At a Glance
Laptop backpack with iPod and Bluetooth integration.
(The following review is an excerpt from a Playlist article on iPod apparel; you can read the full article at the link below.)
JanSport’s $299 Alt Pack holds a bit less cargo overall than the $100 Audio Pack, also reviewed on Playlist, but has gadget cache to spare; in fact, you could get lost in all of its pockets, pouches, and compartments. Made of slightly thicker nylon than the Audio Pack, the Alt Pack is available in black and weighs 2 pounds, 11 ounces empty. The rear-most compartment includes a rigid, removable laptop sleeve that accommodates laptops up to 15.4-inches (screen size), although the sleeve isn’t quite long enough for 15-inch widescreen laptops and is a bit loose for Apple’s thin MacBook Pro. (If you have your own favorite laptop sleeve, you can use it instead.) With a laptop in the sleeve, there’s still room for magazines and files, or a thick book. In front of the laptop section is a second large compartment with a generous organizer panel and two wide pouches (one zippered). In front of that is a smaller padded pocket for a non-iPod portable player, a mobile phone, a small digital camera, or even a Sony PSP. In front of that — I told you there were mucho pockets — is another larger pocket, padded and divided into two sections, perfect for larger gadgets, laptop batteries, and AC adapters. Finally, in the very front of the bag is another large pocket with two elastic mesh pouches inside; this pocket is sizable enough to hold a small pair of shoes or a folded jacket. On the right side of the pack is a vented, soft-lined pocket (I’m not sure what the vent is for), and on the left side is a similar pocket with a mesh extender; when open, the latter holds a good-sized water bottle. A nice bonus: A zipper on the very bottom of the Alt Pack reveals a “rain coat” that covers the entire outside of the bag — after all, if your pack is full of gadgets, you need to keep them dry.
The Alt Pack uses the same iPod connections and controller as the Audio Pack: You place your dockable iPod in a zippered pouch at the top of the bag. Two plugs — one for your iPod’s dock-connector port and the other for its headphone jack — connect your iPod to the bag. (You’ll want to enable your iPod’s Hold switch to prevent bumps to the Click Wheel from affecting playback.) Near the top of the right-hand shoulder strap is a standard stereo miniplug, into which you plug your headphones; lower on the strap is a set of soft-button iPod controls: Play/Pause, Volume Up, Volume Down, Forward, and Back. These buttons worked well and were easy to use, while resisting minor bumps — I was surprised how infrequently I accidentally hit a button while using the backpack. Another feature that I really liked was the small elastic pouch at the very top of the right shoulder strap (near the shoulder) that can be used to store your earbuds. The pouch is too small to fit your earbuds and all of their cables without some effort, but for quickly stashing the earbuds themselves, leaving the cables free, it worked well.
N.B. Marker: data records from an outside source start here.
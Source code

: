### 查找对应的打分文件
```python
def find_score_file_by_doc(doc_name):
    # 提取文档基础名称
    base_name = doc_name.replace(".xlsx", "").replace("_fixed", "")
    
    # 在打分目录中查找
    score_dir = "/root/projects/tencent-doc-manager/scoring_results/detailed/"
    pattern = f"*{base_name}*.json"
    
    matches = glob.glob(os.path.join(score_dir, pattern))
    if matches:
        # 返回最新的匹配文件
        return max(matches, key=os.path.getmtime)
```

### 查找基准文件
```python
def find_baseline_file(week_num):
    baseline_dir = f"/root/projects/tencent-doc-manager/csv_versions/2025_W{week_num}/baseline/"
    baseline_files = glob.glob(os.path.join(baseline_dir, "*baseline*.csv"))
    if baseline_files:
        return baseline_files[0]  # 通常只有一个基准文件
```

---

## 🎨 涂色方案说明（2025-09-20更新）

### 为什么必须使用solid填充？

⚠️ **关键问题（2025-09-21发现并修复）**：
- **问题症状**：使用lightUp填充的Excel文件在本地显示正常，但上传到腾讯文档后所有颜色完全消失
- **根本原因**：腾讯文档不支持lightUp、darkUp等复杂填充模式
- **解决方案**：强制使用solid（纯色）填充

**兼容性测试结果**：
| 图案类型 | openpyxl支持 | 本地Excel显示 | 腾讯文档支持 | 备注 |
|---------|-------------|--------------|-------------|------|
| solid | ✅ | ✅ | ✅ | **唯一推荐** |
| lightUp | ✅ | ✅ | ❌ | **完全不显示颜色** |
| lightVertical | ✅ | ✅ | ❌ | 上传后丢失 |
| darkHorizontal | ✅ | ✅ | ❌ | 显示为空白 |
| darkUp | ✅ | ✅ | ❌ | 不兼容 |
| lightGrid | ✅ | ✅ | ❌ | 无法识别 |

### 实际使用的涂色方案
But the Alt Pack also includes Bluetooth connectivity. Why would a laptop backpack include Bluetooth? If you’re listening to your iPod, you can’t exactly be expected to pause playback, remove your headphones, take your phone out of the bag, and answer it, can you? (JanSport’s answer would be “no,” by the way.) Instead, you pair your Bluetooth-enabled mobile phone with the bag — a small Bluetooth button and indicator light can be found on the left-hand shoulder strap. When your phone rings, press the Bluetooth button and your iPod pauses, your phone’s audio comes through your headphones, and a microphone hidden near the Bluetooth button picks up your voice. Press the Bluetooth button again to hang up; your iPod resumes playback. A small (2-by-3.5-inch) battery/Bluetooth pack fits in a pouch in the laptop compartment of the bag; Bluetooth functionality requires 3 AAA batteries.
Although the Alt Pack’s Bluetooth support worked well overall, I did experience one minor issue. Like most Bluetooth “headsets,” the Alt Pack’s Bluetooth LED blinks regularly to indicate that Bluetooth is on and the bag is paired with a phone. However, sometimes I heard a faint noise through the headphones whenever the blink occurred; a sort of low “blip.” (JanSport told Playlist that this isn’t normal. The company is sending another Alt Pack for us to test; we’ll update this article with the results of that test.)
There are also a couple minor improvements I’d like to see in the bag in general. Unlike the Audio Pack, the Alt Pack’s iPod pouch isn’t padded; given that the pocket is on the outside, it should offer more protection. And considering how expensive the bag is, and how many (possibly heavy) gadgets you can stuff inside it, better padding on the shoulder straps (similar to that of the Audio Pack’s straps), along with chest and waist straps, would make this a killer backpack for the gadget-laden road warrior.